[Saved data entries]
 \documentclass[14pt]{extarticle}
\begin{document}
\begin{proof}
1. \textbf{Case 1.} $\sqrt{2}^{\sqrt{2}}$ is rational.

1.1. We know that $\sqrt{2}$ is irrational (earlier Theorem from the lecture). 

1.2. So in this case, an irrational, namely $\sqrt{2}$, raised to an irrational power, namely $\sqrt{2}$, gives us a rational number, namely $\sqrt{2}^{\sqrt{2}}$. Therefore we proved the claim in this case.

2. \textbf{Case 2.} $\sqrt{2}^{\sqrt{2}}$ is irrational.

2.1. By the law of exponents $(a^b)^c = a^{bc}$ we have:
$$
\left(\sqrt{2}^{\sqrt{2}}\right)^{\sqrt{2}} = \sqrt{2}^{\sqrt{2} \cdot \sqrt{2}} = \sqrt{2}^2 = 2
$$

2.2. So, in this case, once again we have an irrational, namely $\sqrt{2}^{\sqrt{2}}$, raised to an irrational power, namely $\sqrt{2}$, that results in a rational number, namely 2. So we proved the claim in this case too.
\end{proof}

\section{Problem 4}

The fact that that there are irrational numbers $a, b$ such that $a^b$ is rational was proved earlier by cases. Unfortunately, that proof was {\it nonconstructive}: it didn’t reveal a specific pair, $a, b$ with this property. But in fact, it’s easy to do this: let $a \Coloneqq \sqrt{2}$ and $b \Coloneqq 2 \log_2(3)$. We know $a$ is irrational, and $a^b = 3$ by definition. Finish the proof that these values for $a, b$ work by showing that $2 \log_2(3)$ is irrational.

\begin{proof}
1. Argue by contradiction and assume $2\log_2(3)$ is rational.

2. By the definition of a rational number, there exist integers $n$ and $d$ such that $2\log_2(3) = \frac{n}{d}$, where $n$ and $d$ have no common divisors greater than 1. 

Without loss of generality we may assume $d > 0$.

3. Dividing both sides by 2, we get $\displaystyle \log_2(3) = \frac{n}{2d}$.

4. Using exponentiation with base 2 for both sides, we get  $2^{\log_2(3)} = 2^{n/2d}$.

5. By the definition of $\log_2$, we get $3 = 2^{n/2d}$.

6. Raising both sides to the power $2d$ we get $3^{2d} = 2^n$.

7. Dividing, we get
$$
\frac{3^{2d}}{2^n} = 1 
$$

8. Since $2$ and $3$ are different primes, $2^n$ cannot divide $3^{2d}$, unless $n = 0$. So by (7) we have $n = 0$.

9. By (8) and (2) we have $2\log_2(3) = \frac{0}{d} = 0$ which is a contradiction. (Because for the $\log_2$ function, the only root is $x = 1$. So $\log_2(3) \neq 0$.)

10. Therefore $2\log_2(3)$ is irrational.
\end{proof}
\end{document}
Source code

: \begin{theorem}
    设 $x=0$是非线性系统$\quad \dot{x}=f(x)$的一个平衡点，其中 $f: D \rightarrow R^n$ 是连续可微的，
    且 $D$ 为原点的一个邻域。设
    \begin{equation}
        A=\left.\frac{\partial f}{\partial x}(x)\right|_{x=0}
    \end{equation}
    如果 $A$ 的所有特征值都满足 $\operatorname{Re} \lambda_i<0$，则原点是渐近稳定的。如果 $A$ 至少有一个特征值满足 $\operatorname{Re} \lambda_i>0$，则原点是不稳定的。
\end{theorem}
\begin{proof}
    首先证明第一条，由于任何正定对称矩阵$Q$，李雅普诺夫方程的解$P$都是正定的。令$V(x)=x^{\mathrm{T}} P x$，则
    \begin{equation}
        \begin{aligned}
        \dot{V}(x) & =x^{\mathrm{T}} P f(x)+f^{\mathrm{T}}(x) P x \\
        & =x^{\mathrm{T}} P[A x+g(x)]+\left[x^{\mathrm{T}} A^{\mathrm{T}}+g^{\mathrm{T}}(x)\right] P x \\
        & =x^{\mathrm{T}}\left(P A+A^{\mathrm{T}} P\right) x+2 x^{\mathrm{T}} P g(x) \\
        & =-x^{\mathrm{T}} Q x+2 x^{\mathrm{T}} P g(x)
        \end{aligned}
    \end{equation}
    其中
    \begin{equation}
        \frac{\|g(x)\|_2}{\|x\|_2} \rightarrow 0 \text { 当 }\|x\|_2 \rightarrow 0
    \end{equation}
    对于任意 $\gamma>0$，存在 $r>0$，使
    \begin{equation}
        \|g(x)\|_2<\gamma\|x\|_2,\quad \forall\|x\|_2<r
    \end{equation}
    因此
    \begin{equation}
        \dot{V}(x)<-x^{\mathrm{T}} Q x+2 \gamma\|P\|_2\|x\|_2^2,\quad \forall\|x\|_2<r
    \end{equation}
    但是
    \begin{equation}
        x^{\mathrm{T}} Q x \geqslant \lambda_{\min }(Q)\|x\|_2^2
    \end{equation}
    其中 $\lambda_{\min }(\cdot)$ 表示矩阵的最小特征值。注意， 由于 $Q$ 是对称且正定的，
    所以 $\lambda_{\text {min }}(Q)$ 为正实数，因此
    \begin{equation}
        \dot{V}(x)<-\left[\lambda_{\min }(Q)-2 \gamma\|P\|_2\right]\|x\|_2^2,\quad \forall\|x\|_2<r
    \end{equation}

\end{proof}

(Problem to work on)
Each line shown above needs to be transcribed exactly.

(Task response)
 \documentclass[14pt]{extarticle}
\begin{document}
\begin{proof}
1. \textbf{Case 1.} $\sqrt{2}^{\sqrt{2}}$ is rational.

1.1. We know that $\sqrt{2}$ is irrational (earlier Theorem from the lecture). 

1.2. So in this case, an irrational, namely $\sqrt{2}$, raised to an irrational power, namely $\sqrt{2}$, gives us a rational number, namely $\sqrt{2}^{\sqrt{2}}$. Therefore we proved the claim in this case.

2. \textbf{Case 2.} $\sqrt{2}^{\sqrt{2}}$ is irrational.

2.1. By the law of exponents $(a^b)^c = a^{bc}$ we have:
$$
\left(\sqrt{2}^{\sqrt{2}}\right)^{\sqrt{2}} = \sqrt{2}^{\sqrt{2} \cdot \sqrt{2}} = \sqrt{2}^2 = 2
$$

2.2. So, in this case, once again we have an irrational, namely $\sqrt{2}^{\sqrt{2}}$, raised to an irrational power, namely $\sqrt{2}$, that results in a rational number, namely 2. So we proved the claim in this case too.
\end{proof}

\section{Problem 4}

The fact that that there are irrational numbers $a, b$ such that $a^b$ is rational was proved earlier by cases. Unfortunately, that proof was {\it nonconstructive}: it didn’t reveal a specific pair, $a, b$ with this property. But in fact, it’s easy to do this: let $a \Coloneqq \sqrt{2}$ and $b \Coloneqq 2 \log_2(3)$. We know $a$ is irrational, and $a^b = 3$ by definition. Finish the proof that these values for $a, b$ work by showing that $2 \log_2(3)$ is irrational.

\begin{proof}
1. Argue by contradiction and assume $2\log_2(3)$ is rational.

2. By the definition of a rational number, there exist integers $n$ and $d$ such that $2\log_2(3) = \frac{n}{d}$, where $n$ and $d$ have no common divisors greater than 1. 

Without loss of generality we may assume $d > 0$.

3. Dividing both sides by 2, we get $\displaystyle \log_2(3) = \frac{n}{2d}$.

4. Using exponentiation with base 2 for both sides, we get  $2^{\log_2(3)} = 2^{n/2d}$.

5. By the definition of $\log_2$, we get $3 = 2^{n/2d}$.

6. Raising both sides to the power $2d$ we get $3^{2d} = 2^n$.

7. Dividing, we get
$$
\frac{3^{2d}}{2^n} = 1 
$$

8. Since $2$ and $3$ are different primes, $2^n$ cannot divide $3^{2d}$, unless $n = 0$. So by (7) we have $n = 0$.

9. By (8) and (2) we have $2\log_2(3) = \frac{0}{d} = 0$ which is a contradiction. (Because for the $\log_2$ function, the only root is $x = 1$. So $\log_2(3) \neq 0$.)

10. Therefore $2\log_2(3)$ is irrational.
\end{proof}
\end{document}
Source code

: \begin{theorem}
    设 $x=0$是非线性系统$\quad \dot{x}=f(x)$的一个平衡点，其中 $f: D \rightarrow R^n$ 是连续可微的，
    且 $D$ 为原点的一个邻域。设
    \begin{equation}
        A=\left.\frac{\partial f}{\partial x}(x)\right|_{x=0}
    \end{equation}
    如果 $A$ 的所有特征值都满足 $\operatorname{Re} \lambda_i<0$，则原点是渐近稳定的。如果 $A$ 至少有一个特征值满足 $\operatorname{Re} \lambda_i>0$，则原点是不稳定的。
\end{theorem}
\begin{proof}
    首先证明第一条，由于任何正定对称矩阵$Q$，李雅普诺夫方程的解$P$都是正定的。令$V(x)=x^{\mathrm{T}} P x$，则
    \begin{equation}
        \begin{aligned}
        \dot{V}(x) & =x^{\mathrm{T}} P f(x)+f^{\mathrm{T}}(x) P x \\
        & =x^{\mathrm{T}} P[A x+g(x)]+\left[x^{\mathrm{T}} A^{\mathrm{T}}+g^{\mathrm{T}}(x)\right] P x \\
        & =x^{\mathrm{T}}\left(P A+A^{\mathrm{T}} P\right) x+2 x^{\mathrm{T}} P g(x) \\
        & =-x^{\mathrm{T}} Q x+2 x^{\mathrm{T}} P g(x)
        \end{aligned}
    \end{equation}
    其中
    \begin{equation}
        \frac{\|g(x)\|_2}{\|x\|_2} \rightarrow 0 \text { 当 }\|x\|_2 \rightarrow 0
    \end{equation}
    对于任意 $\gamma>0$，存在 $r>0$，使
    \begin{equation}
        \|g(x)\|_2<\gamma\|x\|_2,\quad \forall\|x\|_2<r
    \end{equation}
    因此
    \begin{equation}
        \dot{V}(x)<-x^{\mathrm{T}} Q x+2 \gamma\|P\|_2\|x\|_2^2,\quad \forall\|x\|_2<r
    \end{equation}
    但是
    \begin{equation}
        x^{\mathrm{T}} Q x \geqslant \lambda_{\min }(Q)\|x\|_2^2
    \end{equation}
    其中 $\lambda_{\min }(\cdot)$ 表示矩阵的最小特征值。注意， 由于 $Q$ 是对称且正定的，
    所以 $\lambda_{\text {min }}(Q)$ 为正实数，因此
    \begin{equation}
        \dot{V}(x)<-\left[\lambda_{\min }(Q)-2 \gamma\|P\|_2\right]\|x\|_2^2,\quad \forall\|x\|_2<r
    \end{equation}

\end{proof}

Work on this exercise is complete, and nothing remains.